* [How to complete this task]
Whenever a line below includes the string "label", show it.

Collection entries
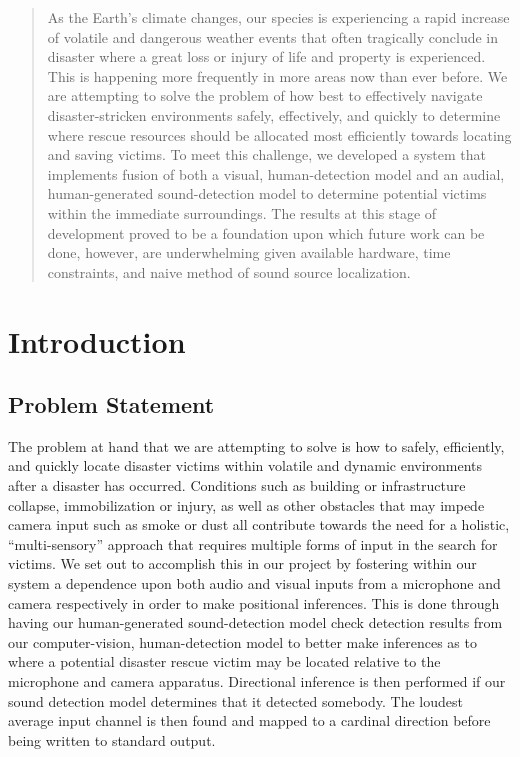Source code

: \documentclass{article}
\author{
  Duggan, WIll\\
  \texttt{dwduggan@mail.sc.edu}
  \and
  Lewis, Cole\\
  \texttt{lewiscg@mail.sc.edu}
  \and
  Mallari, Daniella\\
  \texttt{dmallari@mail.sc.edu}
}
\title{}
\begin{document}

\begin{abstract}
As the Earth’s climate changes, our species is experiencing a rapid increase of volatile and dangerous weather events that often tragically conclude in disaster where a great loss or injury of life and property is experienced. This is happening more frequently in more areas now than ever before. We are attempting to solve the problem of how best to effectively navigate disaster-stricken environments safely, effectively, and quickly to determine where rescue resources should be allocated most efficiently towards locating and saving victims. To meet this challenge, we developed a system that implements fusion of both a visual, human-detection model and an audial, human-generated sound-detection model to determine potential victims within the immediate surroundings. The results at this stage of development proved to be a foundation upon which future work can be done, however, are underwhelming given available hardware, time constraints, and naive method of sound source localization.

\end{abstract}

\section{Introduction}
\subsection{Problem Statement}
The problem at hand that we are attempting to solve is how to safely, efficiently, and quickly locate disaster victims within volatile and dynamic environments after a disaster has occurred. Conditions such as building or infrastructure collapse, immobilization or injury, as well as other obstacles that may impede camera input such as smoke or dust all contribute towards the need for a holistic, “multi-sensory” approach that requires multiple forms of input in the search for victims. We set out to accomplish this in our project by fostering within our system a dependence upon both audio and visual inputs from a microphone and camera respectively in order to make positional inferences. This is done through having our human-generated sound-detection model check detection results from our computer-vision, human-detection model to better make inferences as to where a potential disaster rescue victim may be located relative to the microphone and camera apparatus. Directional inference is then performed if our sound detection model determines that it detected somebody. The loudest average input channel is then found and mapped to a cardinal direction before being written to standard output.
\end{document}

--

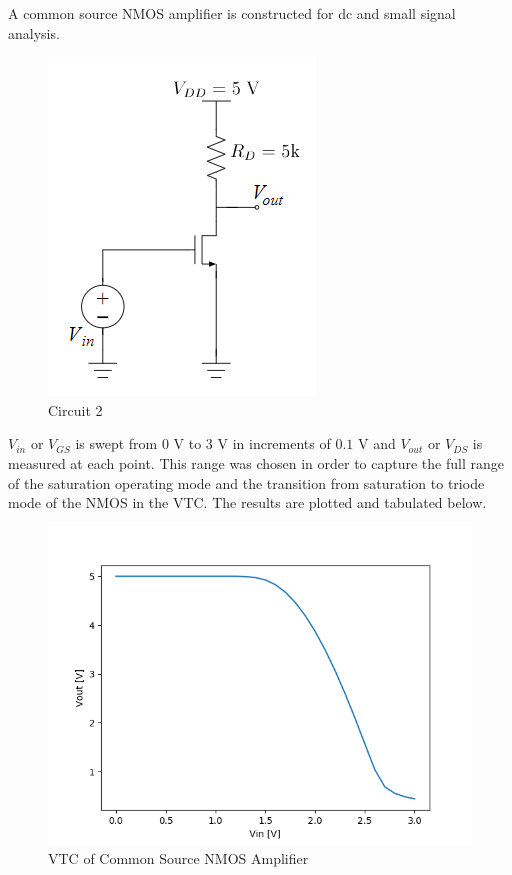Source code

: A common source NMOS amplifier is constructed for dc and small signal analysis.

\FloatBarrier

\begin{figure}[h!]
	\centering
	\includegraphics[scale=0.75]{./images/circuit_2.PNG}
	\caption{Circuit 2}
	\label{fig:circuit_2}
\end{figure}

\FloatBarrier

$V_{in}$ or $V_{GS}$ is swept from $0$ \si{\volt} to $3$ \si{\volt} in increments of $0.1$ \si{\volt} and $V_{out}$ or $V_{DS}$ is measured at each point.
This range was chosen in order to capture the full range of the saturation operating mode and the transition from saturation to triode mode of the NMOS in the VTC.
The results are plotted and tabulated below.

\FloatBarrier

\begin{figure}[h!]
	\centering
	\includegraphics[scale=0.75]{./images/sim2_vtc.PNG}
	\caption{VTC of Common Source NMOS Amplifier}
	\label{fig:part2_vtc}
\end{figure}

* [Result of this exercise]
	\label{fig:circuit_2}
	\label{fig:part2_vtc}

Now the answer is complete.